PIKTOGRAMME

BESCHILDERUNG FÜR GASTRONOMIE, HOTELLERIE UND BÜRO

Piktogrammschilder aus Edelstahl: Anwendungsbeispiel im Treppenhaus für Konferenzraum und Richtungsanzeige

Mit den SIGNAGE Piktogrammen sowie Schildern für Türen und Informationen lassen sich individuelle Leit- und Orientierungssysteme verwirklichen. Die Symbolschilder führen noch einfacher durch den Alltag. Denn die moderne Gestaltung ist prägnant und leicht verständlich. Alle Zeichen sind perfekt aufeinander abgestimmt. So wirken sie auf allen Materialien und an allen Orten gleich ausdrucksstark. Unser Beschriftungsservice hilft gern beim Umsetzen eigener Ideen.

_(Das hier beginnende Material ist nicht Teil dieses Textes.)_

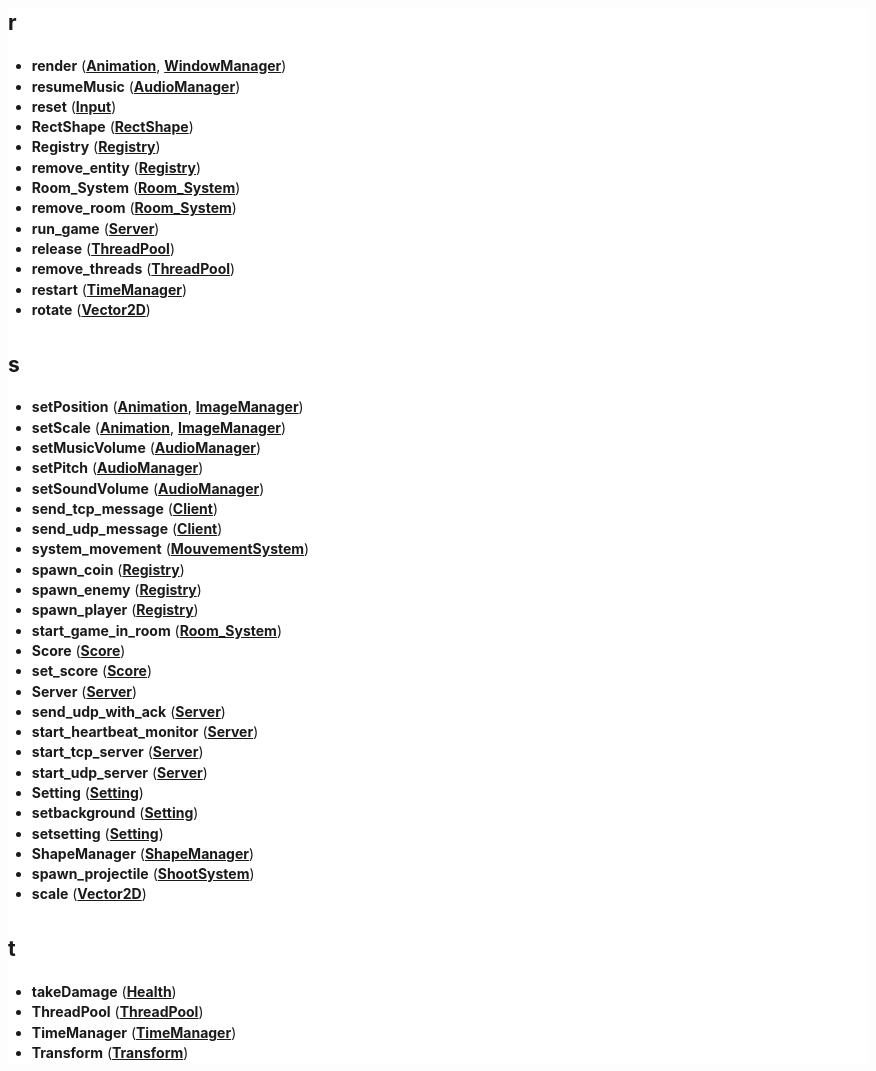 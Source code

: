 ## r

* **render** ([**Animation**](classAnimation.md), [**WindowManager**](classWindowManager.md))
* **resumeMusic** ([**AudioManager**](classAudioManager.md))
* **reset** ([**Input**](classInput.md))
* **RectShape** ([**RectShape**](classRectShape.md))
* **Registry** ([**Registry**](classRegistry.md))
* **remove\_entity** ([**Registry**](classRegistry.md))
* **Room\_System** ([**Room\_System**](classRoom__System.md))
* **remove\_room** ([**Room\_System**](classRoom__System.md))
* **run\_game** ([**Server**](classServer.md))
* **release** ([**ThreadPool**](classThreadPool.md))
* **remove\_threads** ([**ThreadPool**](classThreadPool.md))
* **restart** ([**TimeManager**](classTimeManager.md))
* **rotate** ([**Vector2D**](classVector2D.md))


## s

* **setPosition** ([**Animation**](classAnimation.md), [**ImageManager**](classImageManager.md))
* **setScale** ([**Animation**](classAnimation.md), [**ImageManager**](classImageManager.md))
* **setMusicVolume** ([**AudioManager**](classAudioManager.md))
* **setPitch** ([**AudioManager**](classAudioManager.md))
* **setSoundVolume** ([**AudioManager**](classAudioManager.md))
* **send\_tcp\_message** ([**Client**](classClient.md))
* **send\_udp\_message** ([**Client**](classClient.md))
* **system\_movement** ([**MouvementSystem**](classMouvementSystem.md))
* **spawn\_coin** ([**Registry**](classRegistry.md))
* **spawn\_enemy** ([**Registry**](classRegistry.md))
* **spawn\_player** ([**Registry**](classRegistry.md))
* **start\_game\_in\_room** ([**Room\_System**](classRoom__System.md))
* **Score** ([**Score**](classScore.md))
* **set\_score** ([**Score**](classScore.md))
* **Server** ([**Server**](classServer.md))
* **send\_udp\_with\_ack** ([**Server**](classServer.md))
* **start\_heartbeat\_monitor** ([**Server**](classServer.md))
* **start\_tcp\_server** ([**Server**](classServer.md))
* **start\_udp\_server** ([**Server**](classServer.md))
* **Setting** ([**Setting**](classSetting.md))
* **setbackground** ([**Setting**](classSetting.md))
* **setsetting** ([**Setting**](classSetting.md))
* **ShapeManager** ([**ShapeManager**](classShapeManager.md))
* **spawn\_projectile** ([**ShootSystem**](classShootSystem.md))
* **scale** ([**Vector2D**](classVector2D.md))


## t

* **takeDamage** ([**Health**](classHealth.md))
* **ThreadPool** ([**ThreadPool**](classThreadPool.md))
* **TimeManager** ([**TimeManager**](classTimeManager.md))
* **Transform** ([**Transform**](classTransform.md))
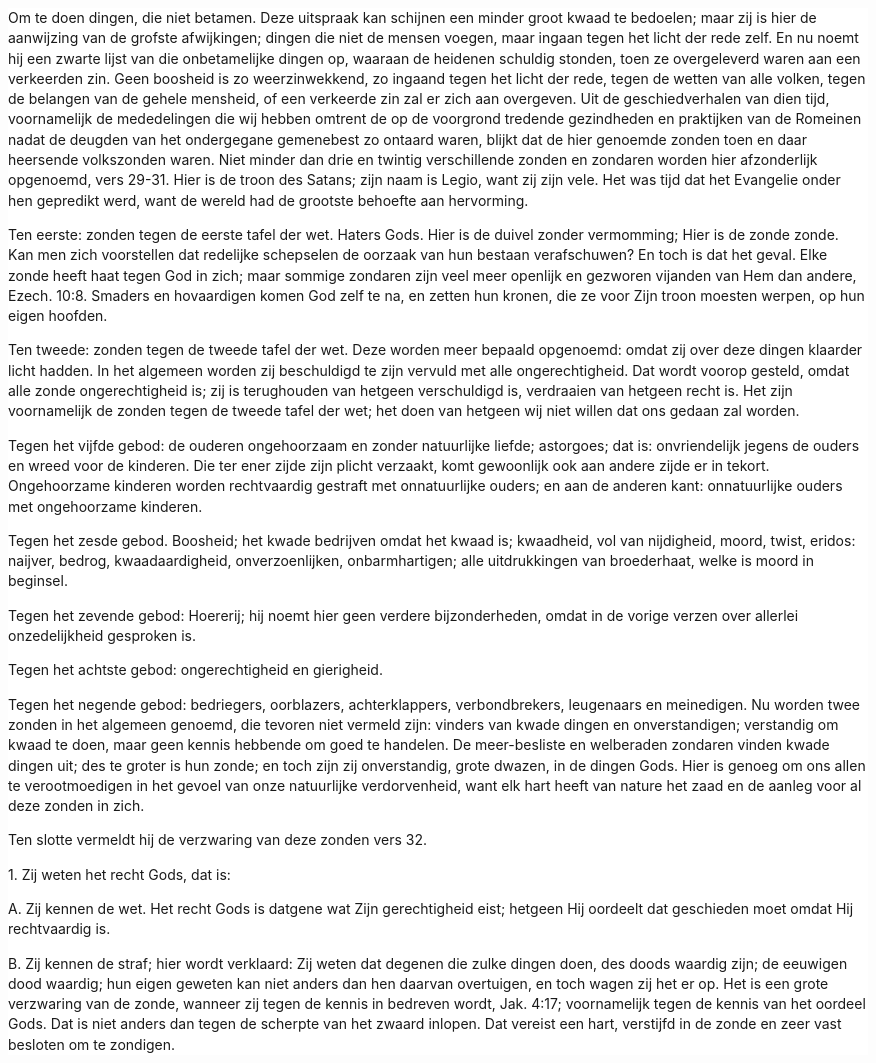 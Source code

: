 Om te doen dingen, die niet betamen. Deze uitspraak kan schijnen een minder groot kwaad te bedoelen; maar zij is hier de aanwijzing van de grofste afwijkingen; dingen die niet de mensen voegen, maar ingaan tegen het licht der rede zelf. En nu noemt hij een zwarte lijst van die onbetamelijke dingen op, waaraan de heidenen schuldig stonden, toen ze overgeleverd waren aan een verkeerden zin. Geen boosheid is zo weerzinwekkend, zo ingaand tegen het licht der rede, tegen de wetten van alle volken, tegen de belangen van de gehele mensheid, of een verkeerde zin zal er zich aan overgeven. Uit de geschiedverhalen van dien tijd, voornamelijk de mededelingen die wij hebben omtrent de op de voorgrond tredende gezindheden en praktijken van de Romeinen nadat de deugden van het ondergegane gemenebest zo ontaard waren, blijkt dat de hier genoemde zonden toen en daar heersende volkszonden waren. 
Niet minder dan drie en twintig verschillende zonden en zondaren worden hier afzonderlijk opgenoemd, vers 29-31. Hier is de troon des Satans; zijn naam is Legio, want zij zijn vele. Het was tijd dat het Evangelie onder hen gepredikt werd, want de wereld had de grootste behoefte aan hervorming. 

Ten eerste: zonden tegen de eerste tafel der wet. Haters Gods. Hier is de duivel zonder vermomming; Hier is de zonde zonde. Kan men zich voorstellen dat redelijke schepselen de oorzaak van hun bestaan verafschuwen? En toch is dat het geval. Elke zonde heeft haat tegen God in zich; maar sommige zondaren zijn veel meer openlijk en gezworen vijanden van Hem dan andere, Ezech. 10:8. 
Smaders en hovaardigen komen God zelf te na, en zetten hun kronen, die ze voor Zijn troon moesten werpen, op hun eigen hoofden. 

Ten tweede: zonden tegen de tweede tafel der wet. Deze worden meer bepaald opgenoemd: omdat zij over deze dingen klaarder licht hadden. In het algemeen worden zij beschuldigd te zijn vervuld met alle ongerechtigheid. Dat wordt voorop gesteld, omdat alle zonde ongerechtigheid is; zij is terughouden van hetgeen verschuldigd is, verdraaien van hetgeen recht is. Het zijn voornamelijk de zonden tegen de tweede tafel der wet; het doen van hetgeen wij niet willen dat ons gedaan zal worden. 

Tegen het vijfde gebod: de ouderen ongehoorzaam en zonder natuurlijke liefde; astorgoes; dat is: onvriendelijk jegens de ouders en wreed voor de kinderen. Die ter ener zijde zijn plicht verzaakt, komt gewoonlijk ook aan andere zijde er in tekort. Ongehoorzame kinderen worden rechtvaardig gestraft met onnatuurlijke ouders; en aan de anderen kant: onnatuurlijke ouders met ongehoorzame kinderen. 

Tegen het zesde gebod. Boosheid; het kwade bedrijven omdat het kwaad is; kwaadheid, vol van nijdigheid, moord, twist, eridos: naijver, bedrog, kwaadaardigheid, onverzoenlijken, onbarmhartigen; alle uitdrukkingen van broederhaat, welke is moord in beginsel. 

Tegen het zevende gebod: Hoererij; hij noemt hier geen verdere bijzonderheden, omdat in de vorige verzen over allerlei onzedelijkheid gesproken is. 

Tegen het achtste gebod: ongerechtigheid en gierigheid.

Tegen het negende gebod: bedriegers, oorblazers, achterklappers, verbondbrekers, leugenaars en meinedigen. Nu worden twee zonden in het algemeen genoemd, die tevoren niet vermeld zijn: vinders van kwade dingen en onverstandigen; verstandig om kwaad te doen, maar geen kennis hebbende om goed te handelen. De meer-besliste en welberaden zondaren vinden kwade dingen uit; des te groter is hun zonde; en toch zijn zij onverstandig, grote dwazen, in de dingen Gods. Hier is genoeg om ons allen te verootmoedigen in het gevoel van onze natuurlijke verdorvenheid, want elk hart heeft van nature het zaad en de aanleg voor al deze zonden in zich. 

Ten slotte vermeldt hij de verzwaring van deze zonden vers 32. 

1\. Zij weten het recht Gods, dat is: 

A. Zij kennen de wet. Het recht Gods is datgene wat Zijn gerechtigheid eist; hetgeen Hij oordeelt dat geschieden moet omdat Hij rechtvaardig is. 

B. Zij kennen de straf; hier wordt verklaard: Zij weten dat degenen die zulke dingen doen, des doods waardig zijn; de eeuwigen dood waardig; hun eigen geweten kan niet anders dan hen daarvan overtuigen, en toch wagen zij het er op. Het is een grote verzwaring van de zonde, wanneer zij tegen de kennis in bedreven wordt, Jak. 4:17; voornamelijk tegen de kennis van het oordeel Gods. Dat is niet anders dan tegen de scherpte van het zwaard inlopen. Dat vereist een hart, verstijfd in de zonde en zeer vast besloten om te zondigen.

PIKTOGRAMME FÜR ALLE EINSATZBEREICHE

Mit den Piktogrammschildern von Signage kann die Wege- und Türbeschilderung von Funktionsbereichen und Räumen im Gebäude auf eine einheitliche Weise ausgeführt werden. So findet man hier Piktogramme für die Beschilderung der Information, der Garderobe, des Cafés sowie der Raucher- und Nichtraucherbereiche. In Firmen oder Büros kann mit den Symbolen beispielsweise auf die Toiletten, Besprechungsräume, den Parkplatz, die Aufzüge oder das Restaurant verwiesen werden.






AUSFÜHRUNGEN

Alle Piktogramme sind in drei Ausführungen als Folierung, Konturschnitt oder beleuchtet erhältlich.

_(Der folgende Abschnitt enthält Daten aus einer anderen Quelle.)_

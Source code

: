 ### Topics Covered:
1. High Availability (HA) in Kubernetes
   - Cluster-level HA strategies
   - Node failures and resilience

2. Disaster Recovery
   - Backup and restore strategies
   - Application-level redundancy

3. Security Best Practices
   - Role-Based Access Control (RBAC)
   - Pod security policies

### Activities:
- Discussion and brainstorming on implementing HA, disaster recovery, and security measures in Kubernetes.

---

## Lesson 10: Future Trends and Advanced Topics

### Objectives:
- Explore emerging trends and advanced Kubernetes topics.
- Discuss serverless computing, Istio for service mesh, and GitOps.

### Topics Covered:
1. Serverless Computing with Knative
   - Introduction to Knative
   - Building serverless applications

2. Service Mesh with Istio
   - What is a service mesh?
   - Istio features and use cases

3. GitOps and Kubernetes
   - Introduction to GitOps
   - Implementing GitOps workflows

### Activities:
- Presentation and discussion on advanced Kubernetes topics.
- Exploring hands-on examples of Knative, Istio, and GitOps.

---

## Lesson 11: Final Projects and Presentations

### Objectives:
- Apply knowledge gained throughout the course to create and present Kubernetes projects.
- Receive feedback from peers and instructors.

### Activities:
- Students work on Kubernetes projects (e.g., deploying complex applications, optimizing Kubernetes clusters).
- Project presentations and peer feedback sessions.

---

Beispiel für Ausführung foliert: Piktogrammschild WC Damen und Herren  in Edelstahl
Foliert
Beispiel für Ausführung konturgeschnitten: Piktogrammschild WC Damen und Herren  in Edelstahl
Konturgeschnitten
Beispiel für Ausführung beleuchtet: Piktogrammschild WC Damen und Herren  in Edelstahl
Beleuchtet

EINDEUTIGKEIT – INTERNATIONAL UND ÜBER KULTURKREISE HINWEG

Piktogramme leben von ihrer eindeutigen Lesbarkeit, um auch international und kulturkreisübergreifend erkannt und verstanden zu werden. Das gilt insbesondere auf Bahnhöfen, Flughäfen aber auch in Hochschulen, Bibliotheken und Universitäten sowie für Messen mit internationalem Publikumsverkehr. Die visuelle Funktionalität und eine ästhetische zeit- und schnörkellose Formgebung sind Voraussetzungen für hohen Nutzwert und eine perfekte Integration auch in anspruchsvolle Umgebungen.

 

Tagtäglich begegnen wir im öffentlichem Raum, in Banken, Firmen, Büros, Restaurants oder aber auch in Verwaltungen, Ämtern und Behörden wegweisenden Symbolen und Zeichen.

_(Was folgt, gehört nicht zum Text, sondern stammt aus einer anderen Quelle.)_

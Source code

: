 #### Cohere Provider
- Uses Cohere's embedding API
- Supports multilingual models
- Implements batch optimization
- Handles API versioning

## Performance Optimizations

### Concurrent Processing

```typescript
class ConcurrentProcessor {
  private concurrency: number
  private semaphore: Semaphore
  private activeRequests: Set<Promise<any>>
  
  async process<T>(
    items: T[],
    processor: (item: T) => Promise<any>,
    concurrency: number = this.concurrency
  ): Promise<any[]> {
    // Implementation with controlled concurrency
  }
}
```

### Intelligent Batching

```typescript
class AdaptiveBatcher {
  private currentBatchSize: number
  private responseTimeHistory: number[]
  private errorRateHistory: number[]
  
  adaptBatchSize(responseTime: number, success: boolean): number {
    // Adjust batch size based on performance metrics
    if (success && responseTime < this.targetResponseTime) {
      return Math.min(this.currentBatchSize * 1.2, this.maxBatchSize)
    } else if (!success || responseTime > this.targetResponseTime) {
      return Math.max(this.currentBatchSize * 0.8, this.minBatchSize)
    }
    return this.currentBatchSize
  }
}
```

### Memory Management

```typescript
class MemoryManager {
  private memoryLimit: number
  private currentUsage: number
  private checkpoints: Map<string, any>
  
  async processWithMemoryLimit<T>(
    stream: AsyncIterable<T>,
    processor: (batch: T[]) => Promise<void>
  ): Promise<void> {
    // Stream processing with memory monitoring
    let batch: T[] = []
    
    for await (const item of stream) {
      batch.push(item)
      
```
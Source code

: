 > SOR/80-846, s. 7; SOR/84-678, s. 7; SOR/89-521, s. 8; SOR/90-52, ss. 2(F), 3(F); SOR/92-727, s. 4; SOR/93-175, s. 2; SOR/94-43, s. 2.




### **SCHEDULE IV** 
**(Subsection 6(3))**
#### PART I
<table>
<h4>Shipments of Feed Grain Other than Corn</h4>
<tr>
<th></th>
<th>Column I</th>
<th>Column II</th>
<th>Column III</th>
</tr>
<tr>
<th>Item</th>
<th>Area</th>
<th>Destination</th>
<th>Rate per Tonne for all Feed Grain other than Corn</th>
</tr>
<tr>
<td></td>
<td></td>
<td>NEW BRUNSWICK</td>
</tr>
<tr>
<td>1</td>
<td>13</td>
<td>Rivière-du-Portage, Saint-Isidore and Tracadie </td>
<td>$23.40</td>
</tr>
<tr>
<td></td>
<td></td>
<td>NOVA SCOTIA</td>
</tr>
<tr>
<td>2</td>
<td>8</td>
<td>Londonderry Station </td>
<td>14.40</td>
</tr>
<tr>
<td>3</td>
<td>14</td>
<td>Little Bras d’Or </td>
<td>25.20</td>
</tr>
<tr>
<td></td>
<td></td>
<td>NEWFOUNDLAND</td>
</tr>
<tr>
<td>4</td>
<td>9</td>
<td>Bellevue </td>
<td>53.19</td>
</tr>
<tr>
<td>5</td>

Bei der Suche nach einer Toilette hilft einem das WC-Piktogramm für Herren und Damen, sucht man den Konferenzraum oder Aufzug, weisen einen auch diese Piktogramme den Weg. Ohne diese kleinen aber wichtigen Wegweiser auf Fluren oder in Treppenhäusern und ohne Türschilder für Raumfunktionen wäre eine Orientierung in Gebäuden nur schwer möglich.

 

Für die Orientierung von Besuchern haben sich Piktogramme gegenüber Texthinweisen durchgesetzt, weil sie sprachunabhängig und damit international lesbar sind. Zudem wirkt eine bildliche Darstellung schneller, erscheint sachlich-neutraler und wird damit höflicher als ein textlicher Verbots- oder Warnhinweis wahrgenommen.

VERWENDUNG UND HERKUNFT

Im lateinischen Ursprungsbegriff pictum (ein Bild bzw. etwas Gemaltes) ist der grundsätzliche Charakter heutiger Piktogramme bereits gefasst. Mit den antiken Vorläufern heutiger Schriften, den Bilder- und Keilschriften, vollzog sich der Übergang von Bildern über Logogramme zu heutigen Buchstaben. Dabei haben gut gestaltete Piktogrammschilder ihre Wirkung bis heute nicht verloren und werden deshalb erfolgreich zum Wegweisen genutzt. Als eine Art früher Wegweiser können die Piktensteine des 5. bis 9. Jahrhundert in vor allem Irland und Schottland angesehen werden. Die oft mannshohen Steine sind mit großflächigen Bildern und Verzierungen versehen und dienten der territorialen Abgrenzung unter benachbarten Völkern.